Drop all images and give the records again exactly.

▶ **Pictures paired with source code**
= Beginning of Section =

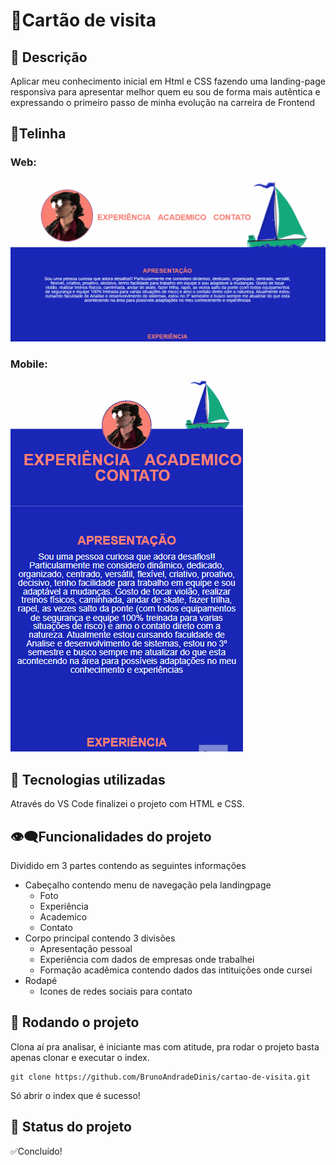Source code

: # 💌Cartão de visita

## 📝 Descrição

Aplicar meu conhecimento inicial em Html e CSS fazendo uma
landing-page responsiva para apresentar melhor quem eu sou de
forma mais autêntica e expressando o primeiro passo de minha
evolução na carreira de Frontend

## 📱Telinha
### Web:
[<img src="./images/AnimaçãoWeb.gif" alt="gif de tela web">](https://brunoandradedinis.github.io/cartao-de-visita/)
### Mobile:
[<img src="./images/AnimaçãoMobile.gif" alt="gif de tela mobile">](https://brunoandradedinis.github.io/cartao-de-visita/)
## 🔧 Tecnologias utilizadas
Através do VS Code finalizei o projeto com HTML e CSS.

## 👁‍🗨Funcionalidades do projeto
Dividido em 3 partes contendo as seguintes informações
- Cabeçalho contendo menu de navegação pela landingpage
	- Foto
	- Experiência
	- Academico
	- Contato
- Corpo principal contendo 3 divisões
	- Apresentação pessoal
	- Experiência com dados de empresas onde trabalhei
	- Formação acadêmica contendo dados das intituições onde cursei
- Rodapé
	- Icones de redes sociais para contato

## 🚀 Rodando o projeto

Clona aí pra analisar, é iniciante mas com atitude, pra rodar o projeto basta apenas clonar e executar o index.

```
git clone https://github.com/BrunoAndradeDinis/cartao-de-visita.git
```

Só abrir o index que é sucesso!

## 🎯 Status do projeto
 ✅Concluído!
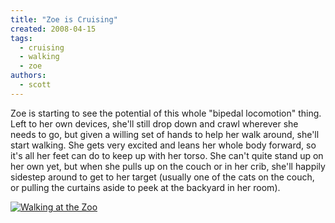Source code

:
 ```yaml
---
title: "Zoe is Cruising"
created: 2008-04-15
tags:
  - cruising
  - walking
  - zoe
authors:
  - scott
---
```


Zoe is starting to see the potential of this whole "bipedal locomotion" thing. Left to her own devices, she'll still drop down and crawl wherever she needs to go, but given a willing set of hands to help her walk around, she'll start walking. She gets very excited and leans her whole body forward, so it's all her feet can do to keep up with her torso. She can't quite stand up on her own yet, but when she pulls up on the couch or in her crib, she'll happily sidestep around to get to her target (usually one of the cats on the couch, or pulling the curtains aside to peek at the backyard in her room).

[![Walking at the Zoo](/images/2415456792_447f46a5f0.jpg)](http://www.flickr.com/photos/spaceninja/2415456792/)
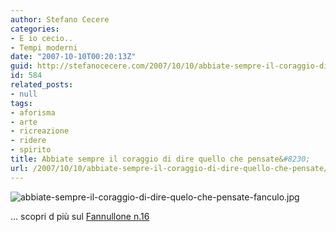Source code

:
 ```yaml
---
author: Stefano Cecere
categories:
- E io cecio..
- Tempi moderni
date: "2007-10-10T00:20:13Z"
guid: http://stefanocecere.com/2007/10/10/abbiate-sempre-il-coraggio-di-dire-quello-che-pensate/
id: 584
related_posts:
- null
tags:
- aforisma
- arte
- ricreazione
- ridere
- spirito
title: Abbiate sempre il coraggio di dire quello che pensate&#8230;
url: /2007/10/10/abbiate-sempre-il-coraggio-di-dire-quello-che-pensate/
---
```


![abbiate-sempre-il-coraggio-di-dire-quelo-che-pensate-fanculo.jpg](http://stefanocecere.com/wp-content/uploads/sites/3/2007/10/abbiate-sempre-il-coraggio-di-dire-quelo-che-pensate-fanculo.jpg)

&#8230; scopri d più sul [Fannullone n.16](http://www.ilfannullone.it/articoli/fannullone-16/)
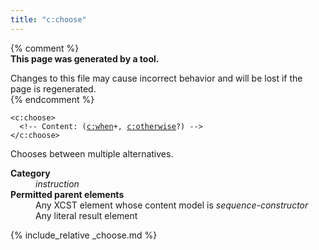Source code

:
 ```yaml
---
title: "c:choose"
---
```


{% comment %}  
**This page was generated by a tool.**  

Changes to this file may cause incorrect behavior and will be lost if the page is
regenerated.  
{% endcomment %}

<div class="ref-element-syntax language-xml highlighter-rouge"><pre class="highlight"><code><span class="nt">&lt;c:choose</span>&gt;
  &lt;!-- Content: (<span><a href="when.html">c:when</a>+</span>, <span><a href="otherwise.html">c:otherwise</a>?</span>) --&gt;
<span class="nt">&lt;/c:choose&gt;</span></code></pre></div>
<p>Chooses between multiple alternatives.</p>
<dl>
   <dt><b>Category</b></dt>
   <dd><i>instruction</i></dd>
   <dt><b>Permitted parent elements</b></dt>
   <dd>Any XCST element whose content model is <i>sequence-constructor</i></dd>
   <dd>Any literal result element</dd>
</dl>

{% include_relative _choose.md %}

= End of Section =

▶ **TASK OUTPUT**
Source code

: # 💌Cartão de visita

## 📝 Descrição

Aplicar meu conhecimento inicial em Html e CSS fazendo uma
landing-page responsiva para apresentar melhor quem eu sou de
forma mais autêntica e expressando o primeiro passo de minha
evolução na carreira de Frontend

## 📱Telinha
### Web:
[<img src="./images/AnimaçãoWeb.gif" alt="gif de tela web">](https://brunoandradedinis.github.io/cartao-de-visita/)
### Mobile:
[<img src="./images/AnimaçãoMobile.gif" alt="gif de tela mobile">](https://brunoandradedinis.github.io/cartao-de-visita/)
## 🔧 Tecnologias utilizadas
Através do VS Code finalizei o projeto com HTML e CSS.

## 👁‍🗨Funcionalidades do projeto
Dividido em 3 partes contendo as seguintes informações
- Cabeçalho contendo menu de navegação pela landingpage
	- Foto
	- Experiência
	- Academico
	- Contato
- Corpo principal contendo 3 divisões
	- Apresentação pessoal
	- Experiência com dados de empresas onde trabalhei
	- Formação acadêmica contendo dados das intituições onde cursei
- Rodapé
	- Icones de redes sociais para contato

## 🚀 Rodando o projeto

Clona aí pra analisar, é iniciante mas com atitude, pra rodar o projeto basta apenas clonar e executar o index.

```
git clone https://github.com/BrunoAndradeDinis/cartao-de-visita.git
```

Só abrir o index que é sucesso!

## 🎯 Status do projeto
 ✅Concluído!
Source code

:
 ```yaml
---
title: "Zoe is Cruising"
created: 2008-04-15
tags:
  - cruising
  - walking
  - zoe
authors:
  - scott
---
```


Zoe is starting to see the potential of this whole "bipedal locomotion" thing. Left to her own devices, she'll still drop down and crawl wherever she needs to go, but given a willing set of hands to help her walk around, she'll start walking. She gets very excited and leans her whole body forward, so it's all her feet can do to keep up with her torso. She can't quite stand up on her own yet, but when she pulls up on the couch or in her crib, she'll happily sidestep around to get to her target (usually one of the cats on the couch, or pulling the curtains aside to peek at the backyard in her room).

[![Walking at the Zoo](/images/2415456792_447f46a5f0.jpg)](http://www.flickr.com/photos/spaceninja/2415456792/)
Source code

:
 ```yaml
---
author: Stefano Cecere
categories:
- E io cecio..
- Tempi moderni
date: "2007-10-10T00:20:13Z"
guid: http://stefanocecere.com/2007/10/10/abbiate-sempre-il-coraggio-di-dire-quello-che-pensate/
id: 584
related_posts:
- null
tags:
- aforisma
- arte
- ricreazione
- ridere
- spirito
title: Abbiate sempre il coraggio di dire quello che pensate&#8230;
url: /2007/10/10/abbiate-sempre-il-coraggio-di-dire-quello-che-pensate/
---
```


![abbiate-sempre-il-coraggio-di-dire-quelo-che-pensate-fanculo.jpg](http://stefanocecere.com/wp-content/uploads/sites/3/2007/10/abbiate-sempre-il-coraggio-di-dire-quelo-che-pensate-fanculo.jpg)

&#8230; scopri d più sul [Fannullone n.16](http://www.ilfannullone.it/articoli/fannullone-16/)
Source code

:
 ```yaml
---
title: "c:choose"
---
```


{% comment %}  
**This page was generated by a tool.**  

Changes to this file may cause incorrect behavior and will be lost if the page is
regenerated.  
{% endcomment %}

<div class="ref-element-syntax language-xml highlighter-rouge"><pre class="highlight"><code><span class="nt">&lt;c:choose</span>&gt;
  &lt;!-- Content: (<span><a href="when.html">c:when</a>+</span>, <span><a href="otherwise.html">c:otherwise</a>?</span>) --&gt;
<span class="nt">&lt;/c:choose&gt;</span></code></pre></div>
<p>Chooses between multiple alternatives.</p>
<dl>
   <dt><b>Category</b></dt>
   <dd><i>instruction</i></dd>
   <dt><b>Permitted parent elements</b></dt>
   <dd>Any XCST element whose content model is <i>sequence-constructor</i></dd>
   <dd>Any literal result element</dd>
</dl>

{% include_relative _choose.md %}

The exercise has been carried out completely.